## YOUR OBJECTIVE
Report how many lines in the data include the string "scheme", and add nothing else.

Stored data

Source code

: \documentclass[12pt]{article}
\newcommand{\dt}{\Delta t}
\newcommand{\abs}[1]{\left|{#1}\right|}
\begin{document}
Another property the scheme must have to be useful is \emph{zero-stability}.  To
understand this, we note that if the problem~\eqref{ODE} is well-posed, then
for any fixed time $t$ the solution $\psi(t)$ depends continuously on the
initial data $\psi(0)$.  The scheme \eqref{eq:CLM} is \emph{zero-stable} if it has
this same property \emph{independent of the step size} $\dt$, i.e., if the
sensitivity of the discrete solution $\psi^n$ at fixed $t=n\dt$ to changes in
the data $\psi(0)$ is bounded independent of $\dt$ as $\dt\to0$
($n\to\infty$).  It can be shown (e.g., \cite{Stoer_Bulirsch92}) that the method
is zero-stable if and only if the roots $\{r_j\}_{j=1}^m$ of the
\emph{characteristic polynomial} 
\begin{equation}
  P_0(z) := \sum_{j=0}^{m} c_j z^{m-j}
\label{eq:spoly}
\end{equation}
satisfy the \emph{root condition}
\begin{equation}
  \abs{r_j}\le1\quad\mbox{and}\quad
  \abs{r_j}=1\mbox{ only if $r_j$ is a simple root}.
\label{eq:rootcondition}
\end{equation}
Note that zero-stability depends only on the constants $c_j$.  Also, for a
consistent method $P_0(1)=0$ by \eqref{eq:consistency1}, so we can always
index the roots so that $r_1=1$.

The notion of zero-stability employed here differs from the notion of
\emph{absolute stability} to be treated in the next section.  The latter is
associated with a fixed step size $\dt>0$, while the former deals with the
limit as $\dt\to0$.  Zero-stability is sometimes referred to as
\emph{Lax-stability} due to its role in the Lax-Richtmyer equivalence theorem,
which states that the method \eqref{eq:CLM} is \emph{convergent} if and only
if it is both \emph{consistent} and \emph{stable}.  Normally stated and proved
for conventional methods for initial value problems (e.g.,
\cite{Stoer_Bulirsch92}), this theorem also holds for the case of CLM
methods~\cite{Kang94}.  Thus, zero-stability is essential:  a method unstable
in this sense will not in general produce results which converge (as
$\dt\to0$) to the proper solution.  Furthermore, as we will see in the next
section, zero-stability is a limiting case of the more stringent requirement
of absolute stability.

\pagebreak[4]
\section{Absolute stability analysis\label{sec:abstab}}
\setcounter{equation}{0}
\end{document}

## ANSWER TO THE EXERCISE
2